Свельд опять вспыхнула от стыда. Речь Эмбалы была унизительна, но справедлива.

— Да, мы пришли к ним, как две замарашки. Мы были всеобщим посмешищем! Она знает, что говорит! — застучало в мозгу.

— Это платье — подарок от господина. Любая мечтает его получить. Я надеюсь, что ты оценишь высокую честь!

— Отойди!- вдруг отчетливо прозвучало в голове Свельд.

Губы Руни не двигались, но, похоже, Эмбала и Ильди тоже расслышали это, поскольку невольница вдруг отшатнулась, со страхом глядя на Руни, а управительница, чуть побледнев, очень громко сказала:

— Я сразу поняла, кто ты, нелюдь! Но раз ты пока среди нас, то придется и жить так, как мы!

Подойдя к ней почти что вплотную, она протянула Руни злосчастное платье.

— Бери!

“Да, возьми его! Что тебе стоит!” — взмолилась мысленно Свельд, но блестящий кусок яркой ткани, который был брошен сестре, оказался запущен Эмбале прямо в лицо.

Свельд застыла… Тихонько ахнула Ильди… Не глядя на них, Руни ринулась к выходу… Освободившись от ткани, Эмбала с демонстративным спокойствием аккуратно сложила наряд.

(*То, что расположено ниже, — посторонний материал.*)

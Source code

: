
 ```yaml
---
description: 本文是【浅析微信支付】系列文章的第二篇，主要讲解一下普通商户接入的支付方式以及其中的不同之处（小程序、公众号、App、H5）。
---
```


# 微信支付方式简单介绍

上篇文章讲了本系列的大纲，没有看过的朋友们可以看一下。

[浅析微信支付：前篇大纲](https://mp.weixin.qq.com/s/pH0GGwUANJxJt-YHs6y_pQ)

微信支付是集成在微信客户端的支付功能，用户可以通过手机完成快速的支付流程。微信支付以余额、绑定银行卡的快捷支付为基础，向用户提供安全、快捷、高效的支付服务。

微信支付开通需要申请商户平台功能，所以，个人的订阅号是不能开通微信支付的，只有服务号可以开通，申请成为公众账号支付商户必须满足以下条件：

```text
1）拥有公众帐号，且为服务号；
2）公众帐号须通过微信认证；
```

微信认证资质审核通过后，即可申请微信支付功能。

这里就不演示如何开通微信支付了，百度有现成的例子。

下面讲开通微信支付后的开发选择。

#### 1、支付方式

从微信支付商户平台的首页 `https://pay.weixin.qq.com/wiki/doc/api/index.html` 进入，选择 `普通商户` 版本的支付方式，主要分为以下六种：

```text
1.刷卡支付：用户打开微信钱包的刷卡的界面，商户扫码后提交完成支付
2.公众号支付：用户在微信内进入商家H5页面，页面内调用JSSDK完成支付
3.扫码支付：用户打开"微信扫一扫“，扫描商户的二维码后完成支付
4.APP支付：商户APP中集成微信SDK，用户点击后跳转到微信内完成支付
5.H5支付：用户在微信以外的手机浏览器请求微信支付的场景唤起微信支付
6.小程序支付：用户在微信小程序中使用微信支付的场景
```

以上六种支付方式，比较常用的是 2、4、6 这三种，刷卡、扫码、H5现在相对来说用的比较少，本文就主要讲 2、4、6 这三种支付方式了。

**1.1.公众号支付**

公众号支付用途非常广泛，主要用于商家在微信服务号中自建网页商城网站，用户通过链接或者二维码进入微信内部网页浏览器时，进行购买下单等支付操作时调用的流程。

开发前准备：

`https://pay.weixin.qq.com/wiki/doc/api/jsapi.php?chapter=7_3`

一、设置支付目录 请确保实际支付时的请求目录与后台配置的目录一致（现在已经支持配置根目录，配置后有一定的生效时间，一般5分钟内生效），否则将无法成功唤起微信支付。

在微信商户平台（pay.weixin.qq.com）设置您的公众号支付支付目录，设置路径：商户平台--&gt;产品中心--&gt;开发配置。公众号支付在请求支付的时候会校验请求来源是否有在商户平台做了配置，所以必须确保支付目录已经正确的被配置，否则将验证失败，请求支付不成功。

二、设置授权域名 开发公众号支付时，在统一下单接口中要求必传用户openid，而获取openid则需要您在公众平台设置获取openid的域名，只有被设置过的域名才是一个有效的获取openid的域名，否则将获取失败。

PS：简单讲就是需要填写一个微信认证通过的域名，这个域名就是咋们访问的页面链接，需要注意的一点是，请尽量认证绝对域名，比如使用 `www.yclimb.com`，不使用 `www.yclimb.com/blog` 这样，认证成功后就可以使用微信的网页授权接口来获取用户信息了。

— Руни ведь оскорбила ее! — перепуганно думала Свельд. — Почему она так поступила? Зачем? Для нас сделали все, что могли, а она так ужасно себя повела! Все испортила!

И, не зная, что предпринять, Свельд встала вдруг на колени и, рыдая, взмолилась:

— Простите! Простите меня за нее!

С первой минуты, переступив порог замка, Руни уже пожалела, что сделала это, однако не ироничные взгляды служанок, смутившие Свельд, поразили ее. Их насмешки были слишком ничтожными рядом с тем, что она ощутила. Руни казалось, что стены давили, а плиты гладкого пола как будто лишали сил, не давая двигаться дальше. Мрак… Холод… Высокомерие… Гнев… Чувства словно насквозь пропитали серые камни старинного замка, скопившись в коридорах и в комнатах, пронизали самый воздух, лишая спокойствия и последних сил.

Ненависть и любовь… Ревность и безысходность… Вспышки ярости… Гордость и жертвенность… Грубость… Боль… Ломка мятежного духа и гибель души… Временами, как совершенно нежданный луч солнца меж тяжких грозовых туч, вдруг мелькал ясный отблеск взаимного светлого чувства, как малый разрыв в цепи мрака…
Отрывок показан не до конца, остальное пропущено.